[Stored data]
▼▼▼
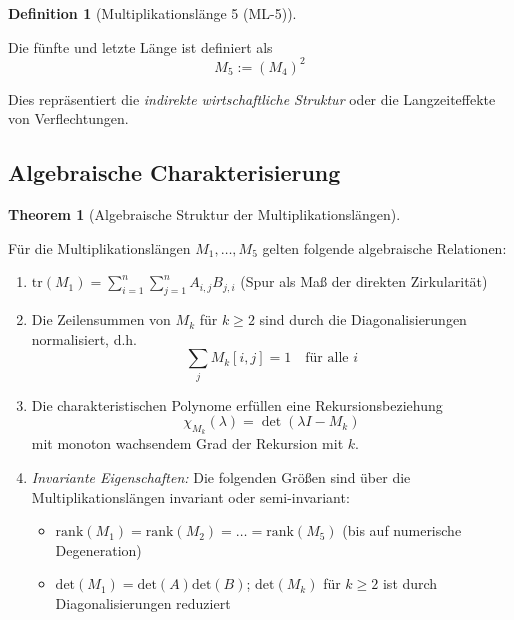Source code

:\documentclass[a4paper,12pt]{article}
\theoremstyle{definition}
\newtheorem{definition}{Definition}
\newtheorem{theorem}{Theorem}
\begin{document}
\begin{definition}[Multiplikationslänge 5 (ML-5)]
\label{def:ml5}

Die fünfte und letzte Länge ist definiert als
\[
M_5 := (M_4)^2
\]

Dies repräsentiert die \emph{indirekte wirtschaftliche Struktur} oder die Langzeiteffekte von Verflechtungen.
\end{definition}

\subsection{Algebraische Charakterisierung}

\begin{theorem}[Algebraische Struktur der Multiplikationslängen]
\label{thm:algebraische_struktur}

Für die Multiplikationslängen $M_1, \ldots, M_5$ gelten folgende algebraische Relationen:

\begin{enumerate}
\item $\mathrm{tr}(M_1) = \sum_{i=1}^n \sum_{j=1}^n A_{i,j} B_{j,i}$ (Spur als Maß der direkten Zirkularität)

\item Die Zeilensummen von $M_k$ für $k \geq 2$ sind durch die Diagonalisierungen normalisiert, d.h.
\[
\sum_j M_{k}[i,j] = 1 \quad \text{für alle } i
\]

\item Die charakteristischen Polynome erfüllen eine Rekursionsbeziehung
\[
\chi_{M_k}(\lambda) = \det(\lambda I - M_k)
\]
mit monoton wachsendem Grad der Rekursion mit $k$.

\item \emph{Invariante Eigenschaften:} Die folgenden Größen sind über die Multiplikationslängen invariant oder semi-invariant:
\begin{itemize}
\item $\mathrm{rank}(M_1) = \mathrm{rank}(M_2) = \ldots = \mathrm{rank}(M_5)$ (bis auf numerische Degeneration)
\item $\mathrm{det}(M_1) = \mathrm{det}(A) \mathrm{det}(B)$; $\mathrm{det}(M_k)$ für $k \geq 2$ ist durch Diagonalisierungen reduziert
\end{itemize}
\end{enumerate}

\end{theorem}
\end{document}
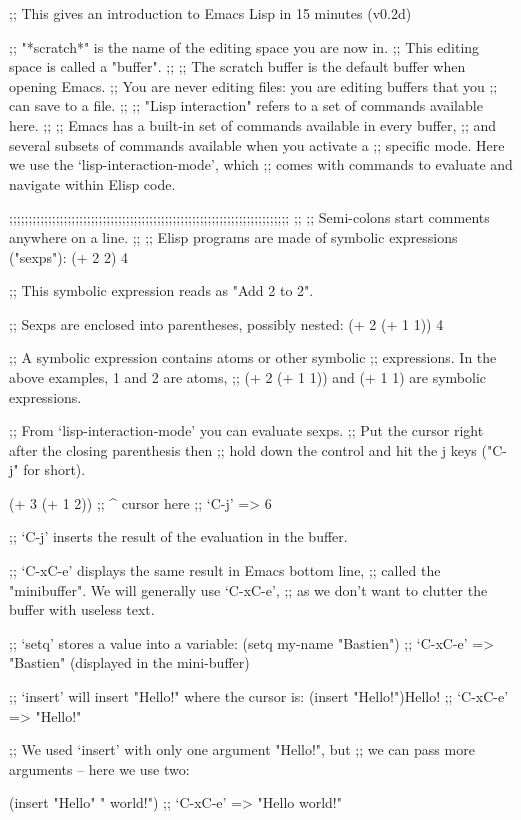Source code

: ;; This gives an introduction to Emacs Lisp in 15 minutes (v0.2d)


;; "*scratch*" is the name of the editing space you are now in.
;; This editing space is called a "buffer".
;;
;; The scratch buffer is the default buffer when opening Emacs.
;; You are never editing files: you are editing buffers that you
;; can save to a file.
;;
;; "Lisp interaction" refers to a set of commands available here.
;;
;; Emacs has a built-in set of commands available in every buffer,
;; and several subsets of commands available when you activate a
;; specific mode.  Here we use the `lisp-interaction-mode', which
;; comes with commands to evaluate and navigate within Elisp code.

;;;;;;;;;;;;;;;;;;;;;;;;;;;;;;;;;;;;;;;;;;;;;;;;;;;;;;;;;;;;;;;;;;;;;;;;
;;
;; Semi-colons start comments anywhere on a line.
;;
;; Elisp programs are made of symbolic expressions ("sexps"):
(+ 2 2)
4

;; This symbolic expression reads as "Add 2 to 2".

;; Sexps are enclosed into parentheses, possibly nested:
(+ 2 (+ 1 1))
4

;; A symbolic expression contains atoms or other symbolic
;; expressions.  In the above examples, 1 and 2 are atoms,
;; (+ 2 (+ 1 1)) and (+ 1 1) are symbolic expressions.

;; From `lisp-interaction-mode' you can evaluate sexps.
;; Put the cursor right after the closing parenthesis then
;; hold down the control and hit the j keys ("C-j" for short).

(+ 3 (+ 1 2))
;;           ^ cursor here
;; `C-j' => 6

;; `C-j' inserts the result of the evaluation in the buffer.

;; `C-xC-e' displays the same result in Emacs bottom line,
;; called the "minibuffer".  We will generally use `C-xC-e',
;; as we don't want to clutter the buffer with useless text.

;; `setq' stores a value into a variable:
(setq my-name "Bastien")
;; `C-xC-e' => "Bastien" (displayed in the mini-buffer)

;; `insert' will insert "Hello!" where the cursor is:
(insert "Hello!")Hello!
;; `C-xC-e' => "Hello!"

;; We used `insert' with only one argument "Hello!", but
;; we can pass more arguments -- here we use two:

(insert "Hello" " world!")
;; `C-xC-e' => "Hello world!"

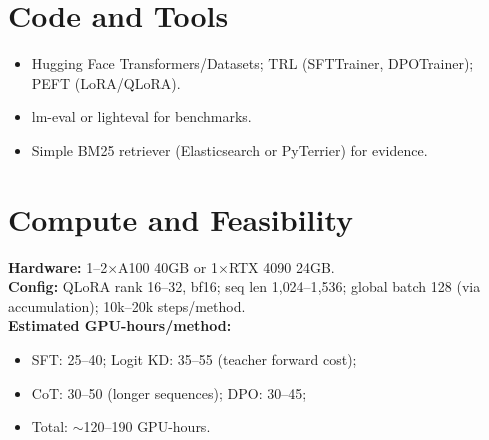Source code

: \documentclass[10pt]{article}
\begin{document}
\section*{Code and Tools}
\begin{itemize}
\item Hugging Face Transformers/Datasets; TRL (SFTTrainer, DPOTrainer); PEFT (LoRA/QLoRA).
\item lm-eval or lighteval for benchmarks.
\item Simple BM25 retriever (Elasticsearch or PyTerrier) for evidence.
\end{itemize}

\section*{Compute and Feasibility}
\textbf{Hardware:} 1--2$\times$A100 40GB or 1$\times$RTX 4090 24GB.\
\\
\textbf{Config:} QLoRA rank 16--32, bf16; seq len 1{,}024--1{,}536; global batch 128 (via accumulation); 10k--20k steps/method.\
\\
\textbf{Estimated GPU-hours/method:}
\begin{itemize}
\item SFT: 25--40; Logit KD: 35--55 (teacher forward cost);
\item CoT: 30--50 (longer sequences); DPO: 30--45;
\item Total: $\sim$120--190 GPU-hours.
\end{itemize}

\newpage
\nocite{*}
\printbibliography
\end{document}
▲▲▲
__What is required__
Answer with a single number, the count of lines above that contain "name".

__Answer below__
2